Why Verizon Lost Its Seat
Verizon entered the Dow in April 2004, replacing AT&T as the nation’s wireless champion. Yet the stock delivered a price return of just 17% over nearly 22 years – a fraction of the broader market’s advance – while its nominal share price languished around $39, making it one of the four lowest-priced components and giving it only roughly 241 of the index’s approximately 49,000 points 1.
Domestic wireless and broadband markets are already heavily saturated, capping Verizon’s realistic annual growth rate in the low-to-mid single digits, according to analysts. Its 7% dividend yield and predictable cash flow remain investor-friendly features, but those attributes carry little weight in an index that prioritises economic representativeness and share-price heft.
Why Alphabet Fits the Blueprint
S&P Dow Jones Indices, which governs index composition, favours replacements with three-digit share prices that reflect broad economic activity. Alphabet’s July 2022 twenty-for-one stock split reduced its share price from roughly $2,200 to around $110; subsequent appreciation has carried it to approximately $330, a range that adds meaningful – but not outsized – weight to the price-weighted index 1.
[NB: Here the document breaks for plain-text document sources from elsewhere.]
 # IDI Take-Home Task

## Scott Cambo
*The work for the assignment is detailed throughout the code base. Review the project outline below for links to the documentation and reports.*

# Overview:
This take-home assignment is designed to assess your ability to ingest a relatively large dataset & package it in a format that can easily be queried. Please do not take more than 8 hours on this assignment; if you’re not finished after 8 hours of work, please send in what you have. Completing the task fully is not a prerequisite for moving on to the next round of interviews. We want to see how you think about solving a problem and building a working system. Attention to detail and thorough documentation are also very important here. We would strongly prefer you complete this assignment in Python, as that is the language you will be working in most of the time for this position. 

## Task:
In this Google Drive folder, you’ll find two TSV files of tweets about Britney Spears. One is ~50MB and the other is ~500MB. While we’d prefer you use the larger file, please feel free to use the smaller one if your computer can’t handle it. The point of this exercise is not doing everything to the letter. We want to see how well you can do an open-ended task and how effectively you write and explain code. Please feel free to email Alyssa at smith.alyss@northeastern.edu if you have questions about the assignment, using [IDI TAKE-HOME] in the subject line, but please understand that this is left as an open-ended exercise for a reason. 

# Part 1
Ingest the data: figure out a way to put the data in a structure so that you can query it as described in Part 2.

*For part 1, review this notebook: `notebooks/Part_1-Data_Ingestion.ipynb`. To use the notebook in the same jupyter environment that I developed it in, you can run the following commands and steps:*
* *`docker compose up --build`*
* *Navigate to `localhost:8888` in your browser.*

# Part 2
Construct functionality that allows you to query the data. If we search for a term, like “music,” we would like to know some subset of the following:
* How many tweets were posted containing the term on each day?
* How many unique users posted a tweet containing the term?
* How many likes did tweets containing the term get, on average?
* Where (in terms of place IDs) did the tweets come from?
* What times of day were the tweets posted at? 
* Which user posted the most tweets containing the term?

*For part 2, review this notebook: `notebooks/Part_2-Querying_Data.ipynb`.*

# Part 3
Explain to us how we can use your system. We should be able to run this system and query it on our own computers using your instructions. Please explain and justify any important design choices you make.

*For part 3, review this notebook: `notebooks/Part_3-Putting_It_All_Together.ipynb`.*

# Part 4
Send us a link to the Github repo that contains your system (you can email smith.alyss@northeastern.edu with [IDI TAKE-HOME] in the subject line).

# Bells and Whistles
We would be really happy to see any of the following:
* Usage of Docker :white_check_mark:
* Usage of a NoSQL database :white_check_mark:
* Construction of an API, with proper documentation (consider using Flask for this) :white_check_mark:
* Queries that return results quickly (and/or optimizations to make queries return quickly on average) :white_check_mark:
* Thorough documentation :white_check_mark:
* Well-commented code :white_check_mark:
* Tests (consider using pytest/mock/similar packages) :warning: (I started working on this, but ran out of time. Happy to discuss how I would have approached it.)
The Google parent generated 72.5% of net sales from advertising in its most recent September quarter, making it a live barometer of global ad-market health. Its Google Cloud division ranks third worldwide in cloud-infrastructure spending and is posting sales growth above 30%, driven in part by generative-AI workloads – a segment with compounding margin potential that Verizon cannot match.
Outlook
Motley Fool analyst Sean Williams, writing in January, said the case for the swap was straightforward:
“Alphabet strikes the perfect balance between tech and communications… its Google search engine accounts for a virtual monopoly in global internet search share.” 1
Williams also noted that since Alphabet’s August 2004 IPO, its shares have compounded at more than 25% annually – a return profile that, in a price-weighted index, can structurally lift the headline Dow number over time.
What It Means for Long-Term Investors
Index inclusion typically triggers forced buying by Dow-tracking ETFs and certain rules-based funds, providing a near-term technical tailwind for GOOGL shares. More durably, the reshuffle updates the Dow’s sector mix: Alphabet brings simultaneous exposure to digital advertising cycles, cloud-infrastructure growth, and AI monetisation – three revenue streams with distinct but partially correlated drivers.
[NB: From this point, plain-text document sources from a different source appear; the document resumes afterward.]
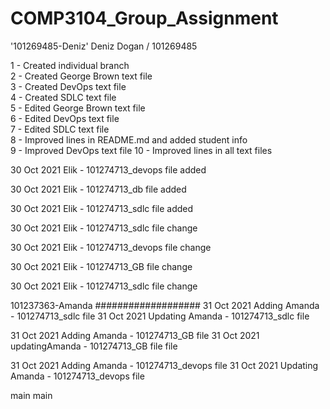 # COMP3104_Group_Assignment

'101269485-Deniz'
Deniz Dogan / 101269485

1 - Created individual branch  
2 - Created George Brown text file  
3 - Created DevOps text file  
4 - Created SDLC text file  
5 - Edited George Brown text file  
6 - Edited DevOps text file  
7 - Edited SDLC text file  
8 - Improved lines in README.md and added student info  
9 - Improved DevOps text file
10 - Improved lines in all text files



30 Oct 2021
Elik - 101274713_devops file added

30 Oct 2021
Elik - 101274713_db file added

30 Oct 2021
Elik - 101274713_sdlc file added

30 Oct 2021
Elik - 101274713_sdlc file change

30 Oct 2021
Elik - 101274713_devops file change

30 Oct 2021
Elik - 101274713_GB file change

30 Oct 2021
Elik - 101274713_sdlc file change


101237363-Amanda
###################
31 Oct 2021
Adding Amanda - 101274713_sdlc file
31 Oct 2021
Updating Amanda - 101274713_sdlc file 

31 Oct 2021
Adding Amanda - 101274713_GB file 
31 Oct 2021
updatingAmanda - 101274713_GB file file


31 Oct 2021
Adding Amanda - 101274713_devops file
31 Oct 2021
Updating Amanda - 101274713_devops file



main
main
Verizon holders should note that deletion from the Dow does not alter the company’s underlying cash flows or dividend policy; it removes a source of passive demand, not business value.
Not investment advice. For informational purposes only.
References
1Sean Williams (January 26, 2026). “Prediction: Verizon Will Be Booted From the Dow Jones Industrial Average in 2026 and Replaced by This Trillion-Dollar Club Member”. Yahoo Finance / The Motley Fool. Retrieved June 23, 2026.